Rabu, 24 April 2013

Mengenal Maulay Adussalam bin Masyisy, ”Quthbul Aqthab” dari Maroko

Oleh: Ali Syahbana

Bagi kebanyakan ulama, bahkan masyarakat bisaa di Maroko, nama Maulay Adussalam bin Masyisy sudah tidak asing lagi ditelinga mereka. Beliau, sebagamana tercatat dalam kitab at Thabaqat as Syadziliyah al Kubro karangan Syekh Hasan bin Muhammad bin Qasim at Tazy, merupakan guru dari tiga wali quthub (pemimpin para wali), yaitu Syekh Ahmad al Badawi (murid wali quthub Syekh Abdul Qadir al-Jailani dan Syekh Ahmad Rifai), Syekh Ibrahim Ad Dusuqi dan Syekh Abu al Hasan Ali bin Abdillah as Syadzili (Pendiri tarekat Syadziliyah). Dari sini, sependek pengamatan penulis, beliau dalam dunia perwali-an masuk kategori “al Ghouts” yang berarti penuntun atau pembimbing kepada kebaikan dan kebagusan, khususunya dalam menuju makrifat kepada Allah swt., atau ”Quthbul Aqthab” (Pemimpinnya para pemimpin wali).

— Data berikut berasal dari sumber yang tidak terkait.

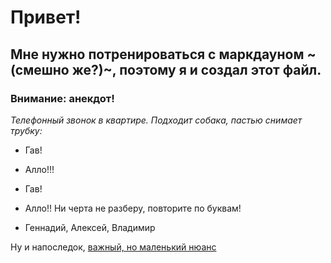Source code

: # Привет! 

## Мне нужно потренироваться с маркдауном ~(смешно же?)~, поэтому я и создал этот файл.

### Внимание: анекдот!

*Телефонный звонок в квартире. Подходит собака, пастью снимает трубку:*

- Гав!

- Алло!!!

- Гав!

- Алло!! Ни черта не разберу, повторите по буквам!

- Геннадий, Алексей, Владимир

Ну и напоследок, [важный, но маленький нюанс](https://youtu.be/dQw4w9WgXcQ)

Maulay Abdussalam bin Masyisy dengan kedalaman ilmu dan kezuhudannya yang tinggi adalah sosok yang sangat tertutup dan tidak ingin di kenal oleh manusia. Hal ini bisa dilihat dari salah satu doa beliau, “Ya Allah aku mohon kepada-Mu agar makhluk berpaling dariku sehingga tidak ada tempat kembali bagiku selain kepada-Mu“. Allah swt. pun akhirnya mengabulkan permohonan beliau tersebut dan karena sangat ketertutupannya itu sampai tidak ada yang mengenal beliau kecuali waliyullah Syeikh Abu al Hasan as-Syadzili.

Perkenalan dan pertemuan agung beliau dengan muridnya, Syeikh Abu al Hasan as Syadzili, berawal saat Syeikh Abul Hasan, yang saat itu dipuncak perasaan yang dahsyat untuk bertaqarrub kepada Allah swt. berharap hatinya penuh cahaya ma’rifatullah, mengembara mencari Mursyid yang Quthub. Sampailah beliau ke negeri para wali di Irak. Dari satu wali ke wali lain yang beliau temui belum juga membuatnya puas sebelum bertemu dengan seorang wali quthub  di zaman itu. Padahal dari Maroko Syeikh Abul Hasan menembus ribuan kilometer menuju Irak, mengarungi padang sahara yang luar bisaa luasnya, demi mencapai cita-citanya yang luhur.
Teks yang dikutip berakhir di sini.